Saved data entries
_ _ _
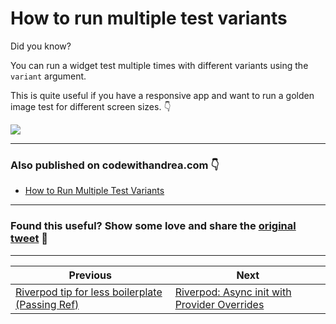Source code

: # How to run multiple test variants

Did you know?

You can run a widget test multiple times with different variants using the `variant` argument.

This is quite useful if you have a responsive app and want to run a golden image test for different screen sizes. 👇

![](055.1-multiple-test-variants.png)

---

### Also published on codewithandrea.com 👇

- [How to Run Multiple Test Variants](https://codewithandrea.com/tips/run-multiple-test-variants/)

---

### Found this useful? Show some love and share the [original tweet](https://twitter.com/biz84/status/1537117778817204225) 🙏

---

| Previous | Next |
| -------- | ---- |
| [Riverpod tip for less boilerplate (Passing Ref)](../0054-riverpod-tip-less-boilerplate/index.md) | [Riverpod: Async init with Provider Overrides](../0056-async-init-provider-overrides/index.md) |
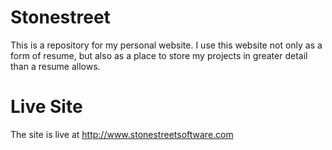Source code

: # Stonestreet
This is a repository for my personal website. 
I use this website not only as a form of resume, but also as a place to store my projects in greater detail than a resume allows.

# Live Site
The site is live at http://www.stonestreetsoftware.com
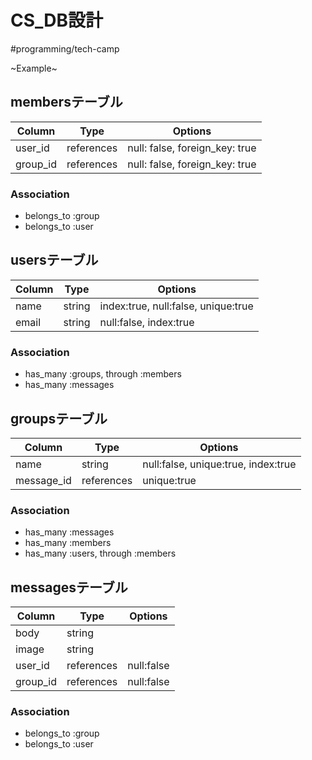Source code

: # CS_DB設計
#programming/tech-camp

~Example~

## membersテーブル
|Column|Type|Options|
|------|----|-------|
|user_id|references|null: false, foreign_key: true|
|group_id|references|null: false, foreign_key: true|

### Association
- belongs_to :group
- belongs_to :user


## usersテーブル
|Column|Type|Options|
|------|----|-------|
|name|string|index:true, null:false, unique:true|
|email|string|null:false, index:true|

### Association
- has_many :groups, through :members
- has_many :messages


## groupsテーブル
|Column|Type|Options|
|------|----|-------|
|name|string|null:false, unique:true, index:true|
|message_id|references|unique:true|

### Association
- has_many :messages
- has_many :members
- has_many :users, through :members


## messagesテーブル
|Column|Type|Options|
|------|----|-------|
|body|string||
|image|string||
|user_id|references|null:false|
|group_id|references|null:false|


### Association
- belongs_to :group
- belongs_to :user

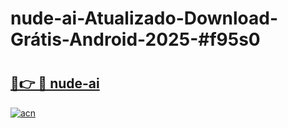 # nude-ai-Atualizado-Download-Grátis-Android-2025-#f95s0

# <h2><a href="https://ainizakaria.my?title=nude-ai&ref=24M">🔗👉 🔴 nude-ai</a></h2>

[![acn](https://github.com/user-attachments/assets/0f9c940e-d8b0-45ae-aac7-cd30a18b3e1c)](https://ainizakaria.my?title=nude-ai&ref=24M)

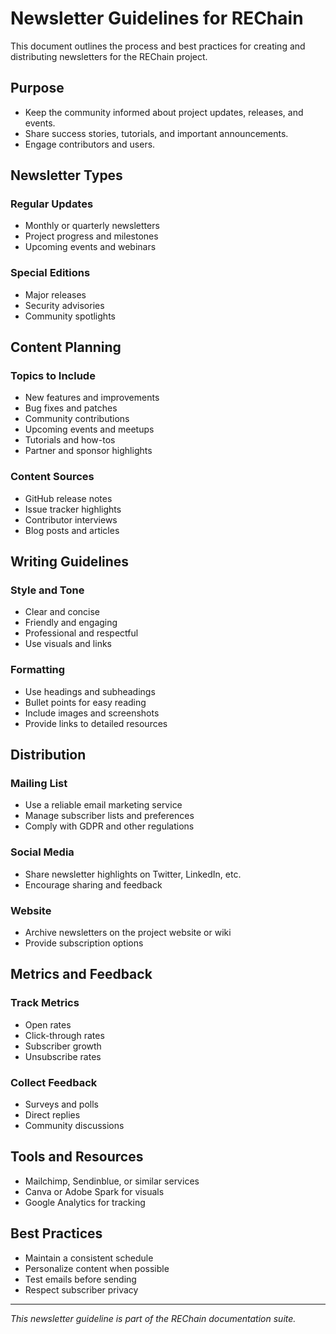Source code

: # Newsletter Guidelines for REChain

This document outlines the process and best practices for creating and distributing newsletters for the REChain project.

## Purpose

- Keep the community informed about project updates, releases, and events.
- Share success stories, tutorials, and important announcements.
- Engage contributors and users.

## Newsletter Types

### Regular Updates
- Monthly or quarterly newsletters
- Project progress and milestones
- Upcoming events and webinars

### Special Editions
- Major releases
- Security advisories
- Community spotlights

## Content Planning

### Topics to Include
- New features and improvements
- Bug fixes and patches
- Community contributions
- Upcoming events and meetups
- Tutorials and how-tos
- Partner and sponsor highlights

### Content Sources
- GitHub release notes
- Issue tracker highlights
- Contributor interviews
- Blog posts and articles

## Writing Guidelines

### Style and Tone
- Clear and concise
- Friendly and engaging
- Professional and respectful
- Use visuals and links

### Formatting
- Use headings and subheadings
- Bullet points for easy reading
- Include images and screenshots
- Provide links to detailed resources

## Distribution

### Mailing List
- Use a reliable email marketing service
- Manage subscriber lists and preferences
- Comply with GDPR and other regulations

### Social Media
- Share newsletter highlights on Twitter, LinkedIn, etc.
- Encourage sharing and feedback

### Website
- Archive newsletters on the project website or wiki
- Provide subscription options

## Metrics and Feedback

### Track Metrics
- Open rates
- Click-through rates
- Subscriber growth
- Unsubscribe rates

### Collect Feedback
- Surveys and polls
- Direct replies
- Community discussions

## Tools and Resources

- Mailchimp, Sendinblue, or similar services
- Canva or Adobe Spark for visuals
- Google Analytics for tracking

## Best Practices

- Maintain a consistent schedule
- Personalize content when possible
- Test emails before sending
- Respect subscriber privacy

---

*This newsletter guideline is part of the REChain documentation suite.*
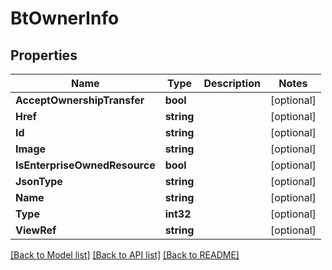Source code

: # BtOwnerInfo

## Properties

Name | Type | Description | Notes
------------ | ------------- | ------------- | -------------
**AcceptOwnershipTransfer** | **bool** |  | [optional] 
**Href** | **string** |  | [optional] 
**Id** | **string** |  | [optional] 
**Image** | **string** |  | [optional] 
**IsEnterpriseOwnedResource** | **bool** |  | [optional] 
**JsonType** | **string** |  | [optional] 
**Name** | **string** |  | [optional] 
**Type** | **int32** |  | [optional] 
**ViewRef** | **string** |  | [optional] 

[[Back to Model list]](../README.md#documentation-for-models) [[Back to API list]](../README.md#documentation-for-api-endpoints) [[Back to README]](../README.md)


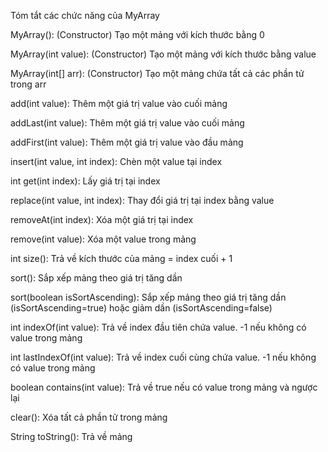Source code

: Tóm tắt các chức năng của MyArray

MyArray(): (Constructor) Tạo một mảng với kích thước bằng 0

MyArray(int value): (Constructor) Tạo một mảng với kích thước bằng value

MyArray(int[] arr): (Constructor) Tạo một mảng chứa tất cả các phần tử trong arr

add(int value): Thêm một giá trị value vào cuối mảng

addLast(int value): Thêm một giá trị value vào cuối mảng

addFirst(int value): Thêm một giá trị value vào đầu mảng

insert(int value, int index): Chèn một value tại index

int get(int index): Lấy giá trị tại index

replace(int value, int index): Thay đổi giá trị tại index bằng value

removeAt(int index): Xóa một giá trị tại index

remove(int value): Xóa một value trong mảng

int size(): Trả về kích thước của mảng = index cuối + 1

sort(): Sắp xếp mảng theo giá trị tăng dần

sort(boolean isSortAscending): Sắp xếp mảng theo giá trị tăng dần (isSortAscending=true) hoặc giảm dần (isSortAscending=false)

int indexOf(int value): Trả về index đầu tiên chứa value. -1 nếu không có value trong mảng

int lastIndexOf(int value): Trả về index cuối cùng chứa value. -1 nếu không có value trong mảng

boolean contains(int value): Trả về true nếu có value trong mảng và ngược lại

clear(): Xóa tất cả phần tử trong mảng

String toString(): Trả về mảng
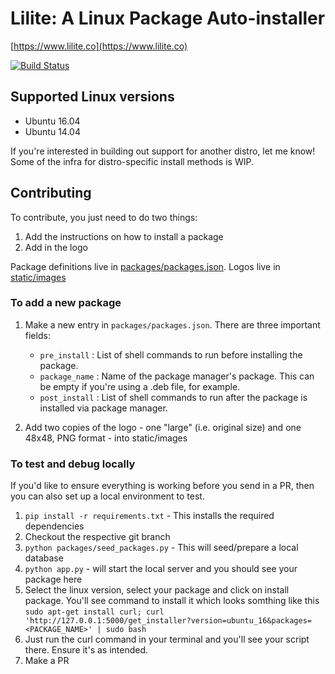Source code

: # Lilite: A Linux Package Auto-installer

[https://www.lilite.co](https://www.lilite.co)

[![Build Status](https://travis-ci.org/cmoscardi/lilite.svg?branch=master)](https://travis-ci.org/cmoscardi/lilite)

## Supported Linux versions

- Ubuntu 16.04
- Ubuntu 14.04

If you're interested in building out support for another distro,
let me know! Some of the infra for distro-specific install methods is WIP.

## Contributing

To contribute, you just need to do two things:

1. Add the instructions on how to install a package
2. Add in the logo

Package definitions live in [packages/packages.json](https://github.com/cmoscardi/lilite/tree/master/packages). Logos live in [static/images](https://github.com/cmoscardi/lilite/tree/master/static/images)

### To add a new package

1. Make a new entry in `packages/packages.json`. There are three important fields:

    - `pre_install` : List of shell commands to run before installing the package.
    - `package_name` : Name of the package manager's package. This can be empty
                   if you're using a .deb file, for example.
    - `post_install` : List of shell commands to run after the package is installed
                   via package manager.

2. Add two copies of the logo - one "large" (i.e. original size) and one 48x48, PNG format - into static/images

### To test and debug locally

If you'd like to ensure everything is working before you send in a PR, then you can also set up a local environment to test.
1. `pip install -r requirements.txt` - This installs the required dependencies
2. Checkout the respective git branch
3. `python packages/seed_packages.py` - This will seed/prepare a local database
4. `python app.py` - will start the local server and you should see your package here
5. Select the linux version, select your package and click on install package. You'll see command to install it which looks somthing like this
`sudo apt-get install curl; curl 'http://127.0.0.1:5000/get_installer?version=ubuntu_16&packages=<PACKAGE_NAME>' | sudo bash`
6. Just run the curl command in your terminal and you'll see your script there. Ensure it's as intended.
7. Make a PR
_ _ _
**Exercise description:** In the records above, find the line with "- New features and improvements"; write out exactly that line and each one after it, stopping after the line with "- Friendly and engaging".

**Written answer:**
- New features and improvements
- Bug fixes and patches
- Community contributions
- Upcoming events and meetups
- Tutorials and how-tos
- Partner and sponsor highlights

### Content Sources
- GitHub release notes
- Issue tracker highlights
- Contributor interviews
- Blog posts and articles

## Writing Guidelines

### Style and Tone
- Clear and concise
- Friendly and engaging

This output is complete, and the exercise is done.